The logs currently get redirected to a file. But there is no rotation and archiving. I agree this could be nice. That being said there is not a whole lot of logging that SoftNPU does - since it's processing a stream of packets, observability is mostly on-demand through dtrace.

you can use the same tools to inspect/debug it (e.g., svcs, zoneadm, etc.)

zoneadm works today. We could run the softnpu binary as a service inside the zone instead of just running it in the background with logs piped to a file. That would likely be a usability win.

@davepacheco @jordanhendricks @smklein @internet-diglett happy to have a quick call on this to provide more color etc.

davepacheco commented 11 months ago

Basically, softnpu is a hardware emulator, so think of it as hardware. ... I think these just don't make sense for a piece of emulated hardware for the reasons @smklein mentions above.

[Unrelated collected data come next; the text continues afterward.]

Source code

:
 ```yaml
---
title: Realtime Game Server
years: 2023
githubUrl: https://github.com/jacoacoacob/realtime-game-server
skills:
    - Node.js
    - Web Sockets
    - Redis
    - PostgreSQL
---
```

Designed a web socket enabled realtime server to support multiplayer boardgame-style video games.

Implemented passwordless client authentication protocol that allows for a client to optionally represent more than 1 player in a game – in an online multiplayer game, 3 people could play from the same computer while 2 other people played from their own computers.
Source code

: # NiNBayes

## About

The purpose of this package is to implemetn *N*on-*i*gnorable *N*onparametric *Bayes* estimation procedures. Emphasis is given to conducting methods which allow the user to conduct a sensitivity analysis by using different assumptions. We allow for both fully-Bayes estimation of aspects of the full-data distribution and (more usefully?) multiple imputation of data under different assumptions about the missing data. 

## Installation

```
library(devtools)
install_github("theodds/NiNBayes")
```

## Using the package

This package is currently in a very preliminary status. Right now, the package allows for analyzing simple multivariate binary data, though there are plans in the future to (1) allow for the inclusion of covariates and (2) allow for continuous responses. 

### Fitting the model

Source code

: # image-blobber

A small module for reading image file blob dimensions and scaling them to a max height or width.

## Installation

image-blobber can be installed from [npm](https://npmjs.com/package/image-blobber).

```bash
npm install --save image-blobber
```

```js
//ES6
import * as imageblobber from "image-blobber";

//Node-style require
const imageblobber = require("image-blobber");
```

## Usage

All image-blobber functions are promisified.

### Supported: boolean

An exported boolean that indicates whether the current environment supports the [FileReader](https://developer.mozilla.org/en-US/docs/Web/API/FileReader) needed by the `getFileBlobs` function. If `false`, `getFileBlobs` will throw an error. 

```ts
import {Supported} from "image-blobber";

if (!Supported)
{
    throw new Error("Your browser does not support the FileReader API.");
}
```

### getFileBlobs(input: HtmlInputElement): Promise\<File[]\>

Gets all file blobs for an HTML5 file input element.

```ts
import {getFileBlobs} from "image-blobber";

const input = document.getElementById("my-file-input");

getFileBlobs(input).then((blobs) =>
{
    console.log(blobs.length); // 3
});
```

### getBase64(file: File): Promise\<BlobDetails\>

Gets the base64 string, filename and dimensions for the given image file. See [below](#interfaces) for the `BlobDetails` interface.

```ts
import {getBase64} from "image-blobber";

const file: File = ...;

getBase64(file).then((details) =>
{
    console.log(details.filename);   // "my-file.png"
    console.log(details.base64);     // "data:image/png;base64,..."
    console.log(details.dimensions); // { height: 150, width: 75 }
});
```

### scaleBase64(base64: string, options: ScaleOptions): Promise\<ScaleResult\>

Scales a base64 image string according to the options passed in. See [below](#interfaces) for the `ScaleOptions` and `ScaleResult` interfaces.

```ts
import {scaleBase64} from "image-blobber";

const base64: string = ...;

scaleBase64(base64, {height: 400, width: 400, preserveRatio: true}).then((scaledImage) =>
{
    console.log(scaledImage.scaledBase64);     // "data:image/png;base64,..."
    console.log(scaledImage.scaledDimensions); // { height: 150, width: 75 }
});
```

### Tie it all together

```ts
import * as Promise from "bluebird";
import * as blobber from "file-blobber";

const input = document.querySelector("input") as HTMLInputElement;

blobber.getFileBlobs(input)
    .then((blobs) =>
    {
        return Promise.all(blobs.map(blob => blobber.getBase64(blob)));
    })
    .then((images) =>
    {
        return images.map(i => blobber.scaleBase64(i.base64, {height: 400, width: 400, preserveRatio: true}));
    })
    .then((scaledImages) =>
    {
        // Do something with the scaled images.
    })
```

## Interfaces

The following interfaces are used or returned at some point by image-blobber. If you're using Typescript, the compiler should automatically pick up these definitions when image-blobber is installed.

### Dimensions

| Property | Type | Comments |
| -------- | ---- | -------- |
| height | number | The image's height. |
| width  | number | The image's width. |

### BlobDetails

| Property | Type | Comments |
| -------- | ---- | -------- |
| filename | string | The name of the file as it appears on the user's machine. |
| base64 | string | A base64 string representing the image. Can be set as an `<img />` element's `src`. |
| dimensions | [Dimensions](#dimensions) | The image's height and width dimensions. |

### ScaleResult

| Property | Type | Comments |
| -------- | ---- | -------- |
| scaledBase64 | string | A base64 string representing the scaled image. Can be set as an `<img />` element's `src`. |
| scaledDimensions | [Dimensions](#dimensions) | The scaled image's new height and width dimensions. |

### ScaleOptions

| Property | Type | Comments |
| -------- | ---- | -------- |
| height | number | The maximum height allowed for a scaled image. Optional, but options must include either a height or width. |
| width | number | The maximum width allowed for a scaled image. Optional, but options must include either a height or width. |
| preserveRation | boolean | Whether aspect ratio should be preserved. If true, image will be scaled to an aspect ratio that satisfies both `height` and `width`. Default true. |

I didn't mean to ignore this point but I don't follow why the function (emulating a piece of hardware) is relevant here. Is it just that this is not part of the shipping product? These functions (build, package, configuration, deployment, debugging) are all necessary, however they wind up implemented. The thought behind using the same APIs and tooling was that hopefully that'd be easy to do (maybe it's not) and in doing so we could leverage common efforts to provide just one set of tools for people to use. Part of my interest here is that I'd like us to be able to use the same mechanisms for any future dev-only components we have, especially if that allows us to consolidate efforts on the tooling to manage component lifecycles. (There may be other reasons why this is hard for softnpu but it doesn't sound like that's the objection here.)

Also to be clear I didn't know about npuzone or any plans in this area when we first talked about this idea so this isn't a criticism of anything we've done here. It may all be moot now if the pain points are addressed.

internet-diglett commented 11 months ago

I think to refocus the discussion, it's important to note that @jordanhendricks stated:

I was mostly filing this as a placeholder from incremental work laid out in RFD 411.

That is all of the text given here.